TEMPO.CO, Jakarta - Kairo yang panas membuat orang-orang enggan berkeliaran di siang hari. Di balik tirai tebal dengan sulaman warna warni, Ekramy Al Farouk mulai menjahit selimut yang ia mulai beberapa hari yang lalu. Dia berharap untuk menjual produk jadi hari ini. Ia menjahit tenunan khayamiya dan sebagai generasi terakhir pengrajin khayamiya, ia tahu tak ada proses yang dipangkas.
Ia belajar dari ayahnya, dan ayahnya belajar dari kakeknya – demikian seterusnya – tak ada pelajaran mempercepat pembuatan khayamiya. Bukan hal yang aneh, khayamiya hanya bisa diselesaikan melalui proses waktu berminggu-minggu. Pengrajin yang sabar seperti Al Farouk, 44, yang mulai menjahit ketika berusia 12 tahun, berlatih selama bertahun-tahun untuk menguasai seluk beluknya.
“Belajar khayamiya melewati berbagai tingkatan,” kata Al Farouk. "Butuh banyak waktu untuk mempelajari bahkan potongan-potongan sederhana, dan aku harus mempelajarinya sebelum menjadi profesional."
Generasi pengrajin khayamiya seperti Al Farouk telah melalui usahanya turun temurun, yang diwarisi dari usaha keluarga. Mereka berdagang di gang-gang sempit di bawah naungan menara-menara masjid di Kota Kairo. Pusat penjualan khayamiya dikenal Sharia Khayamiya - Jalan Tentmakers, atau Tentmakers Market.
Gang itu terkenal seantero Kairo sebagai pusat seni dekorasi tenda. Seperti banyak bentuk seni, bentuknya berbeda selama bertahun-tahun. Tren beberapa bulan ini adalah selimut dan sarung bantal, Kerajinan itu digantung menutupi dinding pasar yang menua, menjadikannya warna-warni yang hidup.

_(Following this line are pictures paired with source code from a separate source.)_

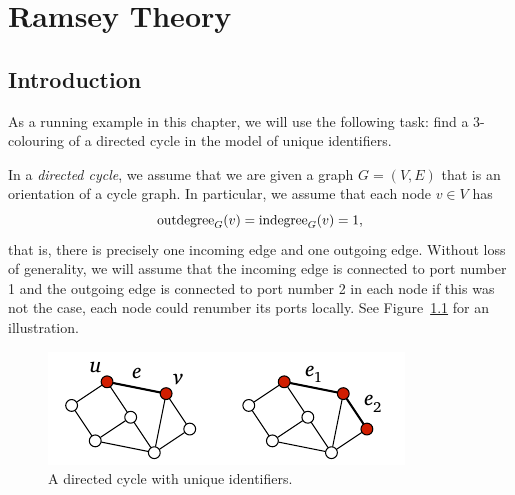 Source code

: \chapter{Ramsey Theory}

\section{Introduction}

As a running example in this chapter, we will use the following task: find a $3$-colouring of a directed cycle in the model of unique identifiers.

In a \emph{directed cycle}, we assume that we are given a graph $G = (V,E)$ that is an orientation of a cycle graph. In particular, we assume that each node $v \in V$ has
\[
    \operatorname{outdegree}_G(v) = \operatorname{indegree}_G(v) = 1,
\]
that is, there is precisely one incoming edge and one outgoing edge. Without loss of generality, we will assume that the incoming edge is connected to port number 1 and the outgoing edge is connected to port number 2 in each node \mydash if this was not the case, each node could renumber its ports locally. See Figure~\ref{fig:directed-cycle} for an illustration.

\begin{figure}
    \centering
    \includegraphics[page=\PDirectedCycle]{figs.pdf}
    \caption{A directed cycle with unique identifiers.}\label{fig:directed-cycle}
\end{figure}

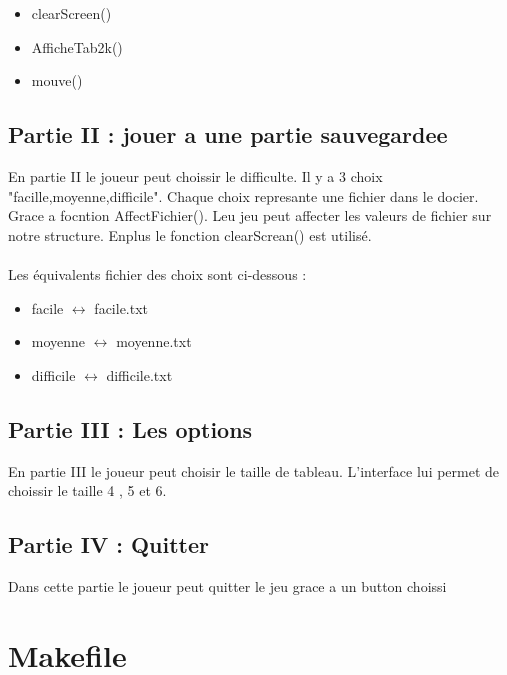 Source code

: \documentclass{article}
\begin{document}
\begin{itemize}
	\item clearScreen()
	\item AfficheTab2k()
	\item mouve()
\end{itemize}


\subsection{Partie II : jouer a une partie sauvegardee}
En partie II le joueur peut choissir le difficulte.
Il y a 3 choix "facille,moyenne,difficile".
Chaque choix represante une fichier dans le docier.
Grace a focntion AffectFichier(). Leu jeu peut affecter les valeurs de fichier sur notre structure.
Enplus le fonction clearScrean() est utilisé.
\\ \\
Les équivalents fichier des choix sont ci-dessous : 

\begin{itemize}
	\item facile $\leftrightarrow$ facile.txt
	\item moyenne $\leftrightarrow$ moyenne.txt
	\item difficile $\leftrightarrow$ difficile.txt
\end{itemize}


\subsection{Partie III : Les options}
En partie III le joueur peut choisir le taille de tableau. L'interface lui permet de choissir le taille 4 , 5 et 6.

\subsection{Partie IV : Quitter}
Dans cette partie le joueur peut quitter le jeu grace a un button choissi

\section{Makefile}
\end{document}
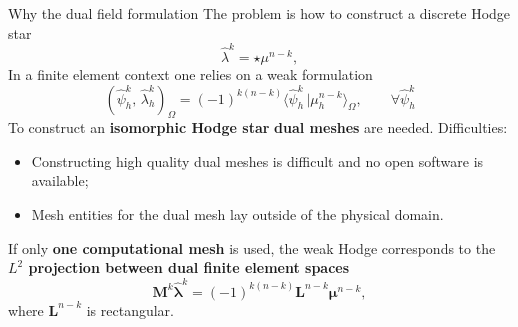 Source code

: \documentclass[aspectratio=169]{beamer}
\newcommand{\inpr}[3][]{\ensuremath{( #2, \, #3 )_{#1}}}
\newcommand{\dualpr}[3][]{\ensuremath{\langle #2 \, \vert #3 \rangle_{#1}}}
\newcommand*{\dual}[1]{\ensuremath{\widehat{#1}}}
\begin{document}
	\begin{frame}{Why the dual field formulation}
		The problem is how to construct a discrete Hodge star
		\begin{equation*}
			\dual{\lambda}^k = \star \mu^{n-k}, 
		\end{equation*}
		In a finite element context one relies on a weak formulation
		\begin{equation*}
			\inpr[\Omega]{\dual{\psi}^k_h}{\dual{\lambda}^k_h} = (-1)^{k(n-k)}\dualpr[\Omega]{\dual{\psi}^k_h}{\mu^{n-k}_h}, \qquad  \forall \dual{\psi}^k_h
		\end{equation*}
		To construct an \textbf{isomorphic Hodge star} \textbf{dual meshes} are needed. Difficulties:
		\begin{itemize}
			\item Constructing high quality dual meshes is difficult and no open software is available;
			\item Mesh entities for the dual mesh lay outside of the physical domain.
		\end{itemize}
		
		
		
		If only \textbf{one computational mesh} is used, the weak Hodge corresponds to the \textbf{$L^2$ projection between dual finite element spaces}
		\begin{equation*}
			\mathbf{M}^k \dual{\bm{\lambda}}^k =(-1)^{k(n-k)} \mathbf{L}^{n-k} \bm{\mu}^{n-k},
		\end{equation*}
		where $\mathbf{L}^{n-k}$ is rectangular.
	\end{frame}
	
\end{document}
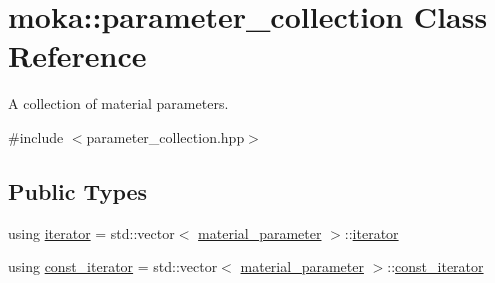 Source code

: \hypertarget{classmoka_1_1parameter__collection}{}\section{moka\+::parameter\+\_\+collection Class Reference}
\label{classmoka_1_1parameter__collection}


A collection of material parameters.  




{\ttfamily \#include $<$parameter\+\_\+collection.\+hpp$>$}

\subsection*{Public Types}
\begin{DoxyCompactItemize}
\item 
using \mbox{\hyperlink{classmoka_1_1parameter__collection_a2ec8bed3c1d7de9e5c2199ede27aa919}{iterator}} = std\+::vector$<$ \mbox{\hyperlink{structmoka_1_1material__parameter}{material\+\_\+parameter}} $>$\+::\mbox{\hyperlink{classmoka_1_1parameter__collection_a2ec8bed3c1d7de9e5c2199ede27aa919}{iterator}}
\item 
using \mbox{\hyperlink{classmoka_1_1parameter__collection_a6d2ad87d4e43742300cb9ded3beee731}{const\+\_\+iterator}} = std\+::vector$<$ \mbox{\hyperlink{structmoka_1_1material__parameter}{material\+\_\+parameter}} $>$\+::\mbox{\hyperlink{classmoka_1_1parameter__collection_a6d2ad87d4e43742300cb9ded3beee731}{const\+\_\+iterator}}
\end{DoxyCompactItemize}
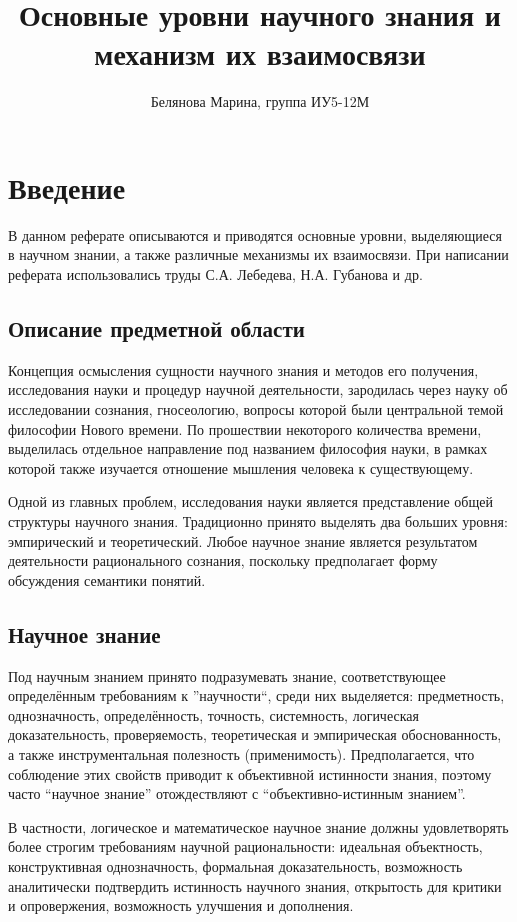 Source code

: \documentclass[14pt]{article}
\title{Основные уровни научного знания и механизм их взаимосвязи}
\author{Белянова Марина, группа ИУ5-12М}
\begin{document}
\maketitle
\tableofcontents

\section{Введение}

В данном реферате описываются и приводятся основные уровни, выделяющиеся в научном знании, а также различные механизмы их взаимосвязи. При написании реферата использовались труды С.А. Лебедева, Н.А. Губанова и др.
\subsection{Описание предметной области}
Концепция осмысления сущности научного знания и методов его получения, исследования науки и процедур научной деятельности, зародилась через науку об исследовании сознания, гносеологию, вопросы которой были центральной темой философии Нового времени. По прошествии некоторого количества времени, выделилась отдельное направление под названием философия науки, в рамках которой также изучается отношение мышления человека к существующему.


Одной из главных проблем, исследования науки является представление общей структуры научного знания. Традиционно принято выделять два больших уровня: эмпирический и теоретический. Любое научное знание является результатом деятельности рационального сознания, поскольку предполагает форму обсуждения семантики понятий.

\subsection{Научное знание}

Под научным знанием принято подразумевать знание, соответствующее определённым требованиям к ''научности``, среди них выделяется: предметность, однозначность, определённость, точность, системность, логическая доказательность, проверяемость, теоретическая и эмпирическая обоснованность, а также инструментальная полезность (применимость). Предполагается, что соблюдение этих свойств приводит к объективной истинности знания, поэтому часто ``научное знание'' отождествляют с ``объективно-истинным знанием''.

В частности, логическое и математическое научное знание должны удовлетворять более строгим требованиям научной рациональности: идеальная объектность, конструктивная однозначность, формальная доказательность, возможность аналитически подтвердить истинность научного знания, открытость для критики и опровержения, возможность улучшения и дополнения.
\end{document}
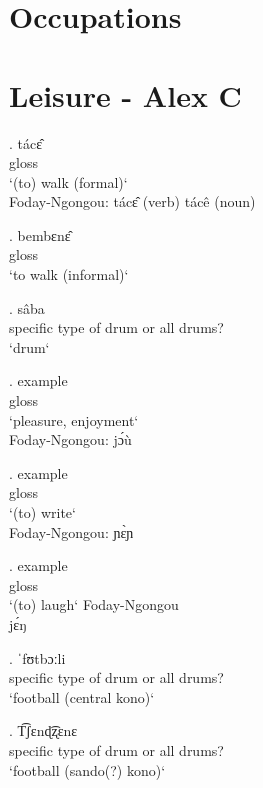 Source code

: \documentclass{assets/fieldnotes}
\begin{document}
\section{Occupations} 


\section{Leisure - Alex C} 




\exg.  tácɛ̂\\
gloss \\
`(to) walk (formal)` \\
Foday-Ngongou: tácɛ̂ (verb) tácê (noun)

\exg. bembɛnɛ̂\\
gloss\\ 
`to walk (informal)`

\exg. sâba\\
specific type of drum or all drums? \\
`drum`

\exg. example\\
gloss\\
`pleasure, enjoyment` \\
Foday-Ngongou: jɔ́ù

\exg. example\\
gloss\\
`(to) write` \\
Foday-Ngongou: ɲɛ̀ɲ

\exg. example\\
gloss\\
`(to) laugh`
Foday-Ngongou \\ jɛ́ŋ

\exg. ˈfʊtbɔːli\\
specific type of drum or all drums? \\
`football (central kono)`

\exg. T͡ʃɛnɖ͡ʐɛnɛ\\
specific type of drum or all drums? \\
`football (sando(?) kono)`
\end{document}

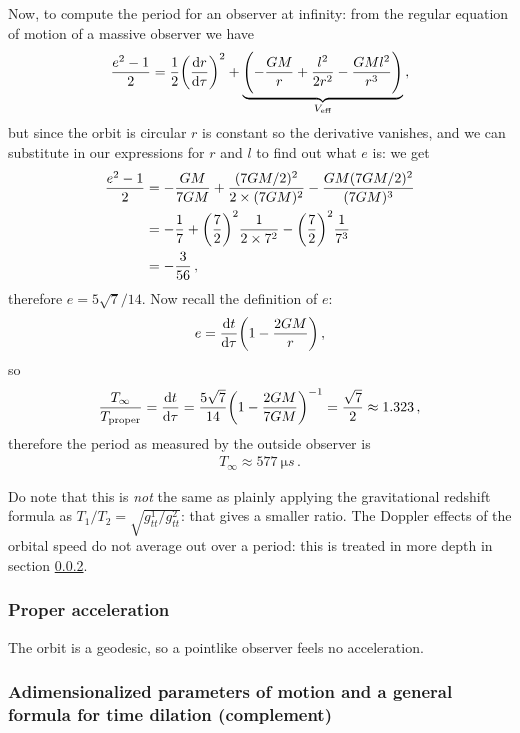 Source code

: \documentclass[main.tex]{subfiles}
\begin{document}
Now, to compute the period for an observer at infinity: from the regular equation of motion of a massive observer we have 
%
\begin{align}
  \frac{e^2-1}{2} = \frac{1}{2} \qty(\dv{r}{\tau })^2+ \underbrace{\qty(-\frac{GM}{r} + \frac{l^2}{2r^2} - \frac{GMl^2}{r^3})}_{V _{\text{eff}}}
\,,
\end{align}
%
but since the orbit is circular \(r\) is constant so the derivative vanishes, and we can substitute in our expressions for \(r\) and \(l\) to find out what \(e\) is: we get 
%
\begin{align}
  \frac{e^2-1}{2} &= - \frac{GM}{7GM} + \frac{(7GM/2)^2}{2\times (7GM)^2} - \frac{GM (7GM/2)^2}{(7GM)^3}  \\
&= - \frac{1}{7}+ \qty(\frac{7}{2})^2 \frac{1}{2\times 7^2} - \qty(\frac{7}{2})^2 \frac{1}{7^3}  \\
&= -\frac{3}{56}
\,,
\end{align}
%
therefore \(e = 5 \sqrt{7} / 14\). Now recall the definition of \(e\): 
%
\begin{align}
  e = \dv{t}{\tau } \qty(1 - \frac{2GM}{r}) 
\,,
\end{align}
%
so 
%
\begin{align}
  \frac{T_{ \infty }}{T _{\text{proper}}} = 
  \dv{t}{\tau } = \frac{5 \sqrt{7}}{14} \qty(1 - \frac{2GM}{7GM})^{-1} = \frac{\sqrt{7}}{2} \approx 1.323 
\,,
\end{align}
%
therefore the period as measured by the outside observer is 
%
\begin{align}
  T_{ \infty } \approx \SI{577}{\micro s}
\,.
\end{align}
%

Do note that this is \emph{not} the same as plainly applying the gravitational redshift formula as \(T_1 / T_2 = \sqrt{ g_{tt}^{1}/ g_{tt}^{2}}\): that gives a smaller ratio. The Doppler effects of the orbital speed do not average out over a period: this is treated in more depth in section \ref{sec:general-time-dilation}. 

\subsubsection{Proper acceleration}

The orbit is a geodesic, so a pointlike observer feels no acceleration. 

\subsubsection{Adimensionalized parameters of motion and a general formula for time dilation (complement)} \label{sec:general-time-dilation}
\end{document}
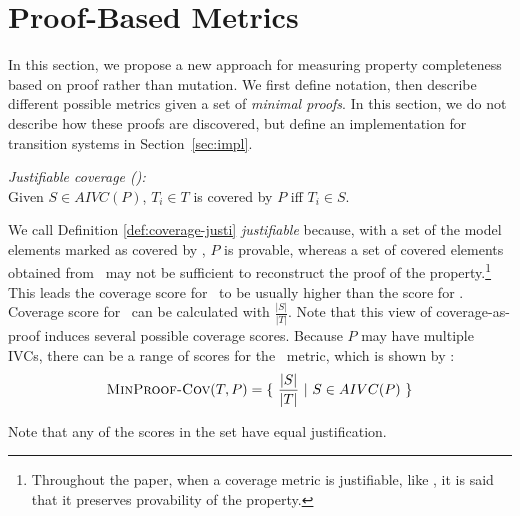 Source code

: \newcommand{\minproofcov}{\text{\sc MinProof-Cov}}


\section{Proof-Based Metrics}
\label{sec:method}

In this section, we propose a new approach for measuring property completeness based on proof rather than mutation.  We first define notation, then describe different possible metrics given a set of {\em minimal proofs}.  In this section, we do not describe how these proofs are discovered, but define an implementation for transition systems in Section~\ref{sec:impl}.

\begin{definition} {\emph{Justifiable coverage (\ivccov):}} \\
  \label{def:coverage-justi}
Given $S \in AIVC(P)$, $T_i \in T$ is covered by $P$ iff  $T_i \in S$.
\end{definition}
\vspace{2mm}

%
We call Definition \ref{def:coverage-justi} \emph{justifiable} because, with a set of the model elements marked as covered by \ivccov, $P$ is provable, whereas a set of covered elements obtained from \nondetcov\ may not be sufficient to reconstruct the proof of the property.\footnote{Throughout the paper, when a coverage metric is justifiable, like \ivccov, it is said that it preserves provability of the property.}
This leads the coverage score for \ivccov\ to be usually higher than the score for \nondetcov. Coverage score for \ivccov\ can be calculated with $\frac{|S|}{|T|}$. Note that this view of coverage-as-proof induces several possible coverage scores. Because $P$ may have multiple IVCs, there can be a range of scores for the \ivccov\ metric, which is shown by \minproofcov:
\[
   \minproofcov(T, P) = \{~\frac{ |S|}{|T|}~|~S \in AIVC(P)~\}
\]

\noindent Note that any of the scores in the set have equal justification.

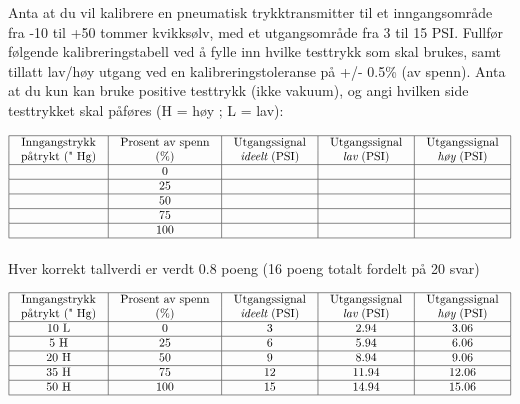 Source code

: 
Anta at du vil kalibrere en pneumatisk trykktransmitter til et inngangsområde fra -10 til +50 tommer kvikksølv, med et utgangsområde fra 3 til 15 PSI. Fullfør følgende kalibreringstabell ved å fylle inn hvilke testtrykk som skal brukes, samt tillatt lav/høy utgang ved en kalibreringstoleranse på +/- 0.5\% (av spenn). Anta at du kun kan bruke positive testtrykk (ikke vakuum), og angi hvilken side testtrykket skal påføres (H = høy ; L = lav):


$$\vbox{\offinterlineskip
\halign{\strut
\vrule \quad\hfil # \ \hfil &
\vrule \quad\hfil # \ \hfil &
\vrule \quad\hfil # \ \hfil &
\vrule \quad\hfil # \ \hfil &
\vrule \quad\hfil # \ \hfil \vrule \cr
\noalign{\hrule}
%
Inngangstrykk & Prosent av spenn & Utgangssignal & Utgangssignal & Utgangssignal \cr
%
påtrykt (" Hg) & (\%) & {\it ideelt} (PSI) & {\it lav} (PSI) & {\it høy} (PSI) \cr
%
\noalign{\hrule}
%
 & 0 & & & \cr
%
\noalign{\hrule}
%
 & 25 & & & \cr
%
\noalign{\hrule}
%
 & 50 & & & \cr
%
\noalign{\hrule}
%
 & 75 & & & \cr
%
\noalign{\hrule}
%
 & 100 & & & \cr
%
\noalign{\hrule}
} %
}$$ %

\vskip 10pt

\noindent
Hver korrekt tallverdi er verdt 0.8 poeng (16 poeng totalt fordelt på 20 svar)








$$\vbox{\offinterlineskip
\halign{\strut
\vrule \quad\hfil # \ \hfil &
\vrule \quad\hfil # \ \hfil &
\vrule \quad\hfil # \ \hfil &
\vrule \quad\hfil # \ \hfil &
\vrule \quad\hfil # \ \hfil \vrule \cr
\noalign{\hrule}
%
Inngangstrykk & Prosent av spenn & Utgangssignal & Utgangssignal & Utgangssignal \cr
%
påtrykt (" Hg) & (\%) & {\it ideelt} (PSI) & {\it lav} (PSI) & {\it høy} (PSI) \cr
%
\noalign{\hrule}
%
10 L & 0 & 3 & 2.94 & 3.06 \cr
%
\noalign{\hrule}
%
5 H & 25 & 6 & 5.94 & 6.06 \cr
%
\noalign{\hrule}
%
20 H & 50 & 9 & 8.94 & 9.06 \cr
%
\noalign{\hrule}
%
35 H & 75 & 12 & 11.94 & 12.06 \cr
%
\noalign{\hrule}
%
50 H & 100 & 15 & 14.94 & 15.06 \cr
%
\noalign{\hrule}
} %
}$$ %








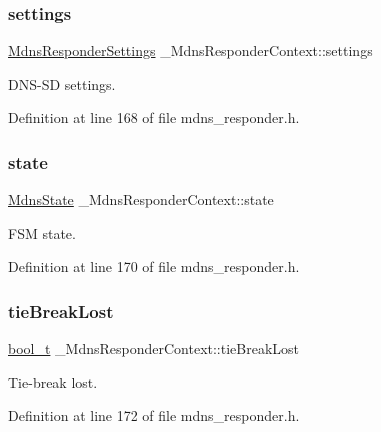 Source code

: \subsubsection{\texorpdfstring{settings}{settings}}
{\footnotesize\ttfamily \hyperlink{structMdnsResponderSettings}{Mdns\+Responder\+Settings} \+\_\+\+Mdns\+Responder\+Context\+::settings}



D\+N\+S-\/\+SD settings. 



Definition at line 168 of file mdns\+\_\+responder.\+h.

\mbox{\label{struct__MdnsResponderContext_ad92f6902b160264bf0ad8008065bc17c}} 
\subsubsection{\texorpdfstring{state}{state}}
{\footnotesize\ttfamily \hyperlink{mdns__responder_8h_a96ee67ecc8252ba576e72c97cd8f7fd3}{Mdns\+State} \+\_\+\+Mdns\+Responder\+Context\+::state}



F\+SM state. 



Definition at line 170 of file mdns\+\_\+responder.\+h.

\mbox{\label{struct__MdnsResponderContext_abc3c2d37ce14867973548b15ec0a59ab}} 
\subsubsection{\texorpdfstring{tie\+Break\+Lost}{tieBreakLost}}
{\footnotesize\ttfamily \hyperlink{compiler__port_8h_a812d16e5494522586b3784e55d479912}{bool\+\_\+t} \+\_\+\+Mdns\+Responder\+Context\+::tie\+Break\+Lost}



Tie-\/break lost. 



Definition at line 172 of file mdns\+\_\+responder.\+h.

Suasana Sharia Khayamiya kian sepi setelah revolusi Mesir 2011. Foto: Foto: Mohamed El-Shahed/AFP/Getty Images
Beberapa percaya bahwa khayamiya berasal dari zaman firaun. Tetapi penjualan khayamiya jauh menurun dibanding masa kejayaannya. Apalagi pengrajinnya tersisa 20 orang saja, di antara gempuran tekstil murah dan kondisi politik Mesir.
Turisme di Jalan Tentmaker, seperti di sebagian besar Mesir, anjlok setelah revolusi pada Januari 2011. Ketika para pemrotes mengerumuni pusat kota Kairo, kedutaan mendesak para pelancong untuk mengubah rencana mereka. Pasar yang ramai, menjadi sunyi.
Mereka yang berani melakukan perjalanan wisata ke Mesir, umumnya melewatkan labirin Kairo yang semrawut dan berpotensi berbahaya, dan memilih untuk berkunjung ke Sphinx Agung atau Piramida Agung Giza yang dijaga ketat.
Untuk bentuk seni seperti khayamiya, yang selalu mengandalkan pariwisata, kurangnya lalu lintas pejalan kaki bisa terdengar seperti lonceng kematian. Namun itu hanya salah satu tantangan yang dihadapi pengrajin khayamiya hari ini. Selain itu, generasi muda Kairo beranggapan khayamiya itu kuno, ketinggalan zaman.
Séverine Evanno, yang mengumpulkan dan menjual khayamiya melalui toko daring dan toko Etsy, Couleurs du Nil, mengatakan generasi muda hari ini tidak ingin mengikuti jejak leluhur mereka. "Orang muda tidak cukup sabar untuk mempelajari membuay khayamiya," katanya. “Mereka lebih suka mengendarai taksi atau Uber. Mereka tidak punya waktu untuk belajar menjahit. ”
Proses membuat khayamiya memang butuh ketelatenan, keuletan, dan tentu saja kesabaran. Mula-mula pengrajin membuat sketsa desain di atas kertas, kemudian menyulam mengikuti pola di atas kertas. Dulu untuk membuat desain menggunakan jelaga atau bubuk. Setelah itu diteruskan dengan menjahit setiap detail dengan susah payah. Ini adalah proses yang membutuhkan berjam-jam, berhari-hari, bahkan kadang-kadang berminggu-minggu.
Sebuah toko di Sharia Khayamiya yang menjajakan karpet berbordir khas khayamiya. Foto: Mohamed El-Shahed/AFP/Getty Images
“Kesulitan menyusun khayamiya adalah memiliki kesabaran, konsentrasi, dan keterampilan,” kata Al Farouk. Namun hasilnya adalah sesuatu yang sepenuhnya unik: perpaduan warna dan detail artistik tidak seperti bentuk seni yang diterapkan pada tekstil ataupun karpet.